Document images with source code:
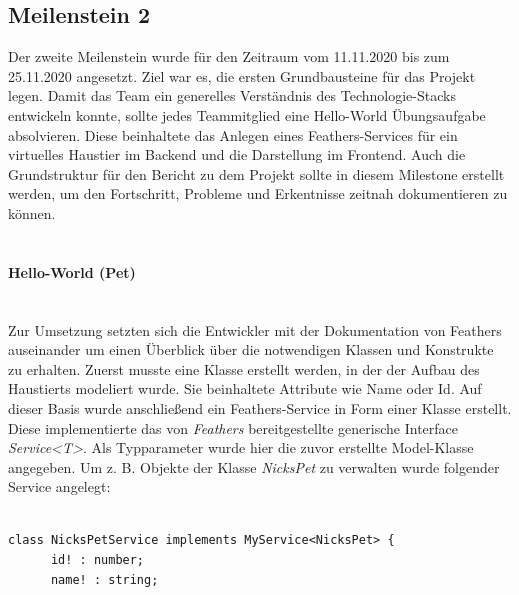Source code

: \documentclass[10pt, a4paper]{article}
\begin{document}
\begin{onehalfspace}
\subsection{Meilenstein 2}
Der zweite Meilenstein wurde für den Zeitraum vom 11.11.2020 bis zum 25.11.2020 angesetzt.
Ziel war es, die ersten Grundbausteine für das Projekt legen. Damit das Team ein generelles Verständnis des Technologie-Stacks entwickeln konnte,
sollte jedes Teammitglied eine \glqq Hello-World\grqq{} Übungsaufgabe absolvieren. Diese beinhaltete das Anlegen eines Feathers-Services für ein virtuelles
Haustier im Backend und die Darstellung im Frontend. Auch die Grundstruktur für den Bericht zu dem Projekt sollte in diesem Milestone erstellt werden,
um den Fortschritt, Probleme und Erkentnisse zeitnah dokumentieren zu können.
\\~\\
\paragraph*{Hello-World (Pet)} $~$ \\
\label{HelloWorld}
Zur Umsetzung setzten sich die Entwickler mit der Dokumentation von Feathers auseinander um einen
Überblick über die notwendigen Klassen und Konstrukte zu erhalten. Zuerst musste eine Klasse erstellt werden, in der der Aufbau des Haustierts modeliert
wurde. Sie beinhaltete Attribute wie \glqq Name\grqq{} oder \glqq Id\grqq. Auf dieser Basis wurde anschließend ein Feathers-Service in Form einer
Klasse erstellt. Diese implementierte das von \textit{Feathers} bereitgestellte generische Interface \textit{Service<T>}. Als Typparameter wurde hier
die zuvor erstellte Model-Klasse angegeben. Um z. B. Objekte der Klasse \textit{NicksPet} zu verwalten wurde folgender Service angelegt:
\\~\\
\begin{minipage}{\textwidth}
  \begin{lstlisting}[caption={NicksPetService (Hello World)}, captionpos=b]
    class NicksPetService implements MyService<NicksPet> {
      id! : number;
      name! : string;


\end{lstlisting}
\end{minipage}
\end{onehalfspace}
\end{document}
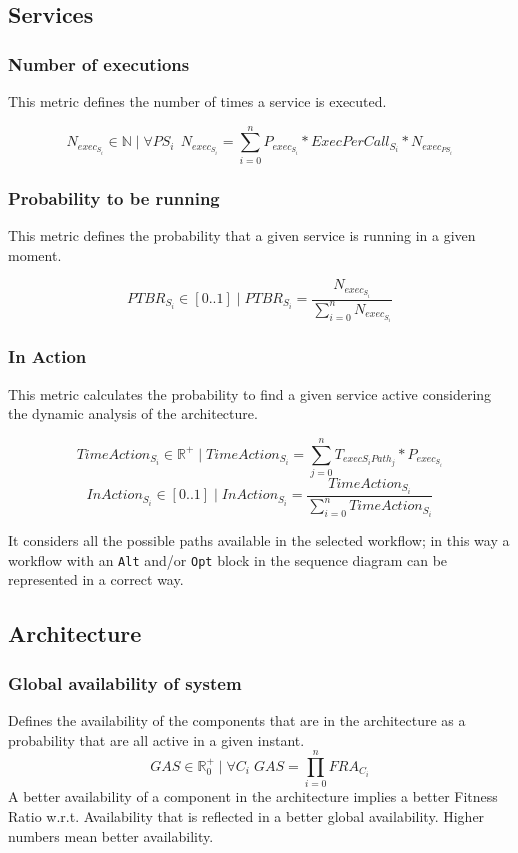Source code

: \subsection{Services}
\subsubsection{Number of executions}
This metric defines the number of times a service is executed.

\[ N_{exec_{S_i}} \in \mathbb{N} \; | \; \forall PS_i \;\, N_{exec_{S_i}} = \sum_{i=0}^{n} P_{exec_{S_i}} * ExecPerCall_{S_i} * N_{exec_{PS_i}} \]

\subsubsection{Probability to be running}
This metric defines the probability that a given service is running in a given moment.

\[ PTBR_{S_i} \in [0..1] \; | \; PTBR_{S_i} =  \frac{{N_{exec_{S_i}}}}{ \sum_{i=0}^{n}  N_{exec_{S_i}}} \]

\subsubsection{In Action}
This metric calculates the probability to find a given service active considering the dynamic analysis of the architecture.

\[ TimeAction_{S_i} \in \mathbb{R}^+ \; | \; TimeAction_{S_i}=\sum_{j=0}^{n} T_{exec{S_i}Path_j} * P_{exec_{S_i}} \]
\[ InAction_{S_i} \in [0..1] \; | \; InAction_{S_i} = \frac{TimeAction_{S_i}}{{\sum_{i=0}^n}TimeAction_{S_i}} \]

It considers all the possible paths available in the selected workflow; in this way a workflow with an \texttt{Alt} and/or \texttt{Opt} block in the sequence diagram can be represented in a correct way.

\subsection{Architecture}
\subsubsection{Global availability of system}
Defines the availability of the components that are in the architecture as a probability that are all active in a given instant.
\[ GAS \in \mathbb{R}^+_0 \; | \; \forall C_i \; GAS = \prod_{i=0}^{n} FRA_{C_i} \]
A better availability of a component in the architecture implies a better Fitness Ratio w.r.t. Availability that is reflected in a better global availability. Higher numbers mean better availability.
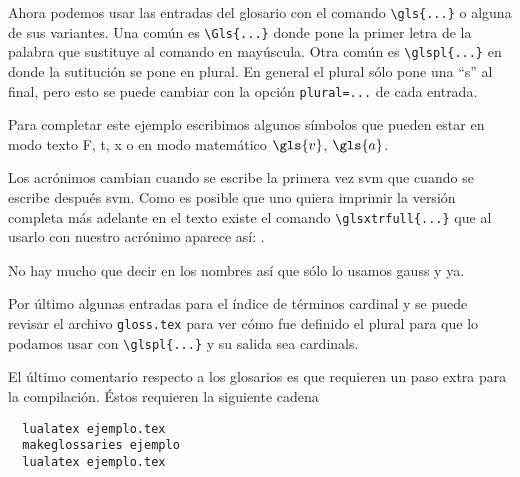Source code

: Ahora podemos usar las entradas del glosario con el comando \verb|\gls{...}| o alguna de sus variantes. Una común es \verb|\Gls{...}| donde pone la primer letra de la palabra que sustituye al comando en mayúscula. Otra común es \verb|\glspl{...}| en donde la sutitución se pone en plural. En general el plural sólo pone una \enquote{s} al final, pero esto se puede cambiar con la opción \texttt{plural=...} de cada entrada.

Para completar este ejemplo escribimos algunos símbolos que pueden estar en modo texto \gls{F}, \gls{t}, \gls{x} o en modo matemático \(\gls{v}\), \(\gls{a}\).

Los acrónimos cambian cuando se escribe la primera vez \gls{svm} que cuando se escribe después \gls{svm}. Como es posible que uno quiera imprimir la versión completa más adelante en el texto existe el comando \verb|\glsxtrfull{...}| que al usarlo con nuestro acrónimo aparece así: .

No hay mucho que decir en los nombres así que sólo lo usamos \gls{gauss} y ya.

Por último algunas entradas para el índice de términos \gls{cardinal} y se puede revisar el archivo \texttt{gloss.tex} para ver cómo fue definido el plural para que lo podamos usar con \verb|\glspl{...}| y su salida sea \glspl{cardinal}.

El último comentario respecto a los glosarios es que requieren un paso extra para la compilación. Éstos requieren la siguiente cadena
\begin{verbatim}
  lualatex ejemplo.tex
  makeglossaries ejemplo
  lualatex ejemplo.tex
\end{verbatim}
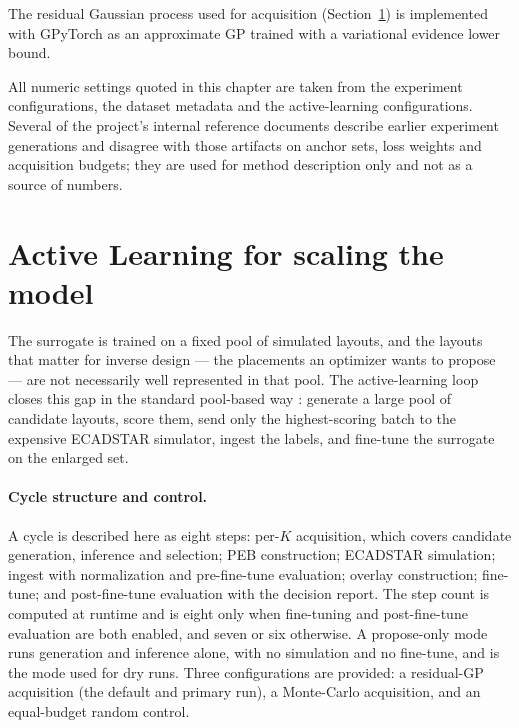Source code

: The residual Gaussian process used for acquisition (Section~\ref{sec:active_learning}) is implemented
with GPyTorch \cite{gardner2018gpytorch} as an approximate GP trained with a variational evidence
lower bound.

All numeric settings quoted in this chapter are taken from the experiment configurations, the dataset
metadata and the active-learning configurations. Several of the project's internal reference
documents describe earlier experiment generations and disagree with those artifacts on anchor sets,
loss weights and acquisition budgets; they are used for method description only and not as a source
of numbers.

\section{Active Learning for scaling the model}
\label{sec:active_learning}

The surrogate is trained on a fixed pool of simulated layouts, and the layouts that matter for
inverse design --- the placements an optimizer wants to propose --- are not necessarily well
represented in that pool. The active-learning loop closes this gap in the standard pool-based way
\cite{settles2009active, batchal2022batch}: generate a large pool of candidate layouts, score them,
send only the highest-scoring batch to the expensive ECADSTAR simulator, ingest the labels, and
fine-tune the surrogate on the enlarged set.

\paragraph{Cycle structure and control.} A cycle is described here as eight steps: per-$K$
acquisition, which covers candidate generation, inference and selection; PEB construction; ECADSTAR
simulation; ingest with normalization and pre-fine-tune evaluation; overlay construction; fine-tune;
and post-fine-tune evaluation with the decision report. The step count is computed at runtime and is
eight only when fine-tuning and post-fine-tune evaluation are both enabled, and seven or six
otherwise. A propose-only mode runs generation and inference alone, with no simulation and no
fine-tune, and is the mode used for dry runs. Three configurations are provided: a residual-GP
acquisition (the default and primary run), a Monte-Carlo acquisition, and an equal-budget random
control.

PROMPT: With the images omitted, output all entries exactly as given.

EXERCISE ANSWER:
Source code

: \documentclass[10pt, a4paper]{article}
\begin{document}
\begin{onehalfspace}
\subsection{Meilenstein 2}
Der zweite Meilenstein wurde für den Zeitraum vom 11.11.2020 bis zum 25.11.2020 angesetzt.
Ziel war es, die ersten Grundbausteine für das Projekt legen. Damit das Team ein generelles Verständnis des Technologie-Stacks entwickeln konnte,
sollte jedes Teammitglied eine \glqq Hello-World\grqq{} Übungsaufgabe absolvieren. Diese beinhaltete das Anlegen eines Feathers-Services für ein virtuelles
Haustier im Backend und die Darstellung im Frontend. Auch die Grundstruktur für den Bericht zu dem Projekt sollte in diesem Milestone erstellt werden,
um den Fortschritt, Probleme und Erkentnisse zeitnah dokumentieren zu können.
\\~\\
\paragraph*{Hello-World (Pet)} $~$ \\
\label{HelloWorld}
Zur Umsetzung setzten sich die Entwickler mit der Dokumentation von Feathers auseinander um einen
Überblick über die notwendigen Klassen und Konstrukte zu erhalten. Zuerst musste eine Klasse erstellt werden, in der der Aufbau des Haustierts modeliert
wurde. Sie beinhaltete Attribute wie \glqq Name\grqq{} oder \glqq Id\grqq. Auf dieser Basis wurde anschließend ein Feathers-Service in Form einer
Klasse erstellt. Diese implementierte das von \textit{Feathers} bereitgestellte generische Interface \textit{Service<T>}. Als Typparameter wurde hier
die zuvor erstellte Model-Klasse angegeben. Um z. B. Objekte der Klasse \textit{NicksPet} zu verwalten wurde folgender Service angelegt:
\\~\\
\begin{minipage}{\textwidth}
  \begin{lstlisting}[caption={NicksPetService (Hello World)}, captionpos=b]
    class NicksPetService implements MyService<NicksPet> {
      id! : number;
      name! : string;


\end{lstlisting}
\end{minipage}
\end{onehalfspace}
\end{document}
Source code

: \subsection{Services}
\subsubsection{Number of executions}
This metric defines the number of times a service is executed.

\[ N_{exec_{S_i}} \in \mathbb{N} \; | \; \forall PS_i \;\, N_{exec_{S_i}} = \sum_{i=0}^{n} P_{exec_{S_i}} * ExecPerCall_{S_i} * N_{exec_{PS_i}} \]

\subsubsection{Probability to be running}
This metric defines the probability that a given service is running in a given moment.

\[ PTBR_{S_i} \in [0..1] \; | \; PTBR_{S_i} =  \frac{{N_{exec_{S_i}}}}{ \sum_{i=0}^{n}  N_{exec_{S_i}}} \]

\subsubsection{In Action}
This metric calculates the probability to find a given service active considering the dynamic analysis of the architecture.

\[ TimeAction_{S_i} \in \mathbb{R}^+ \; | \; TimeAction_{S_i}=\sum_{j=0}^{n} T_{exec{S_i}Path_j} * P_{exec_{S_i}} \]
\[ InAction_{S_i} \in [0..1] \; | \; InAction_{S_i} = \frac{TimeAction_{S_i}}{{\sum_{i=0}^n}TimeAction_{S_i}} \]

It considers all the possible paths available in the selected workflow; in this way a workflow with an \texttt{Alt} and/or \texttt{Opt} block in the sequence diagram can be represented in a correct way.

\subsection{Architecture}
\subsubsection{Global availability of system}
Defines the availability of the components that are in the architecture as a probability that are all active in a given instant.
\[ GAS \in \mathbb{R}^+_0 \; | \; \forall C_i \; GAS = \prod_{i=0}^{n} FRA_{C_i} \]
A better availability of a component in the architecture implies a better Fitness Ratio w.r.t. Availability that is reflected in a better global availability. Higher numbers mean better availability.
Source code

: Ahora podemos usar las entradas del glosario con el comando \verb|\gls{...}| o alguna de sus variantes. Una común es \verb|\Gls{...}| donde pone la primer letra de la palabra que sustituye al comando en mayúscula. Otra común es \verb|\glspl{...}| en donde la sutitución se pone en plural. En general el plural sólo pone una \enquote{s} al final, pero esto se puede cambiar con la opción \texttt{plural=...} de cada entrada.

Para completar este ejemplo escribimos algunos símbolos que pueden estar en modo texto \gls{F}, \gls{t}, \gls{x} o en modo matemático \(\gls{v}\), \(\gls{a}\).

Los acrónimos cambian cuando se escribe la primera vez \gls{svm} que cuando se escribe después \gls{svm}. Como es posible que uno quiera imprimir la versión completa más adelante en el texto existe el comando \verb|\glsxtrfull{...}| que al usarlo con nuestro acrónimo aparece así: .

No hay mucho que decir en los nombres así que sólo lo usamos \gls{gauss} y ya.

Por último algunas entradas para el índice de términos \gls{cardinal} y se puede revisar el archivo \texttt{gloss.tex} para ver cómo fue definido el plural para que lo podamos usar con \verb|\glspl{...}| y su salida sea \glspl{cardinal}.

El último comentario respecto a los glosarios es que requieren un paso extra para la compilación. Éstos requieren la siguiente cadena
\begin{verbatim}
  lualatex ejemplo.tex
  makeglossaries ejemplo
  lualatex ejemplo.tex
\end{verbatim}
Source code

: The residual Gaussian process used for acquisition (Section~\ref{sec:active_learning}) is implemented
with GPyTorch \cite{gardner2018gpytorch} as an approximate GP trained with a variational evidence
lower bound.

All numeric settings quoted in this chapter are taken from the experiment configurations, the dataset
metadata and the active-learning configurations. Several of the project's internal reference
documents describe earlier experiment generations and disagree with those artifacts on anchor sets,
loss weights and acquisition budgets; they are used for method description only and not as a source
of numbers.

\section{Active Learning for scaling the model}
\label{sec:active_learning}

The surrogate is trained on a fixed pool of simulated layouts, and the layouts that matter for
inverse design --- the placements an optimizer wants to propose --- are not necessarily well
represented in that pool. The active-learning loop closes this gap in the standard pool-based way
\cite{settles2009active, batchal2022batch}: generate a large pool of candidate layouts, score them,
send only the highest-scoring batch to the expensive ECADSTAR simulator, ingest the labels, and
fine-tune the surrogate on the enlarged set.

\paragraph{Cycle structure and control.} A cycle is described here as eight steps: per-$K$
acquisition, which covers candidate generation, inference and selection; PEB construction; ECADSTAR
simulation; ingest with normalization and pre-fine-tune evaluation; overlay construction; fine-tune;
and post-fine-tune evaluation with the decision report. The step count is computed at runtime and is
eight only when fine-tuning and post-fine-tune evaluation are both enabled, and seven or six
otherwise. A propose-only mode runs generation and inference alone, with no simulation and no
fine-tune, and is the mode used for dry runs. Three configurations are provided: a residual-GP
acquisition (the default and primary run), a Monte-Carlo acquisition, and an equal-budget random
control.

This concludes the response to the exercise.